Design Uber (Ride-Hailing Platform)
1. Requirements
Functional
- Riders can request rides by pickup and drop-off locations; see ETA, fare estimate, and driver assignment.
- Drivers go online/offline, accept or decline offers, navigate to pickup and drop-off, complete trips.
- Live trip tracking for rider and support; surge pricing when demand exceeds supply.
- Payments after trip completion; ratings and dispute hooks (payment detail out of scope here).
- Support for multiple vehicle categories and regional rules.
Non-Functional
- Scale: tens of millions of DAU globally; peak write QPS for location updates in the hundreds of thousands; matching path low tens of thousands QPS per metro.
- Latency: driver discovery and match offer under ~2–5 s p99 in dense cities; ETA read p99 under ~500 ms when cached.
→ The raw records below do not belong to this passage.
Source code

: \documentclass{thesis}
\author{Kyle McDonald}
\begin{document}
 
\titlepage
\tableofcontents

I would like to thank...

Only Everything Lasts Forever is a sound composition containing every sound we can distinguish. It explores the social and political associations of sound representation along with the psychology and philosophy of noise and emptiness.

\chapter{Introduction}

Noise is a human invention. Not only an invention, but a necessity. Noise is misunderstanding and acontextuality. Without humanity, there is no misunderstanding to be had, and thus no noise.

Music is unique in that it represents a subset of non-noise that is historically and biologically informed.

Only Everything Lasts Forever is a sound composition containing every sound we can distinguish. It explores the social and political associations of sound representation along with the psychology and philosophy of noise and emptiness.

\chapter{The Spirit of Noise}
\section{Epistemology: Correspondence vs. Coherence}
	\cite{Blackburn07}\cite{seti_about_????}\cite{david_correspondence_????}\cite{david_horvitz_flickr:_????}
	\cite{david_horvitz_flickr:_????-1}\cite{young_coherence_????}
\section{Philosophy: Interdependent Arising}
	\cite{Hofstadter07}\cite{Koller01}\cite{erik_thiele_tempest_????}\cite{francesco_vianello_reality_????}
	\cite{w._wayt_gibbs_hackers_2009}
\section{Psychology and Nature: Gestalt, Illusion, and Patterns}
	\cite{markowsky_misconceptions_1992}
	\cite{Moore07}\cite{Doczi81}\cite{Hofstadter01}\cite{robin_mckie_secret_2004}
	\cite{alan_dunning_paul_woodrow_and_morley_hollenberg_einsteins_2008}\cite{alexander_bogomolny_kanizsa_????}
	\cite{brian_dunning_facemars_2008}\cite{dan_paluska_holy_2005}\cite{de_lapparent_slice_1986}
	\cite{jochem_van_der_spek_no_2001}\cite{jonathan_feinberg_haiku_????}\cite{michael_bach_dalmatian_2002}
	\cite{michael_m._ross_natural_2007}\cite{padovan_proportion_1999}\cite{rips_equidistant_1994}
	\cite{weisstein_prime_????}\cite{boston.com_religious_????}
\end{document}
- Availability: core dispatch and safety-critical paths target 99.99%; maps and estimates may degrade gracefully.
- Consistency: strong consistency for trip state machine and payments handoff; eventual for ETA caches and driver lists near boundaries.
- Durability: trip records and audit logs durable for years; location streams retained per policy.
Out of Scope
- Full in-house maps and routing (assume integration with third-party mapping).
- Tax, regulatory filings, and insurance product design.
- In-car hardware and telematics beyond mobile SDK assumptions.
2. Back-of-Envelope Estimations
Assume 50M DAU, 5 rides per active user per month on average (mixed worldwide).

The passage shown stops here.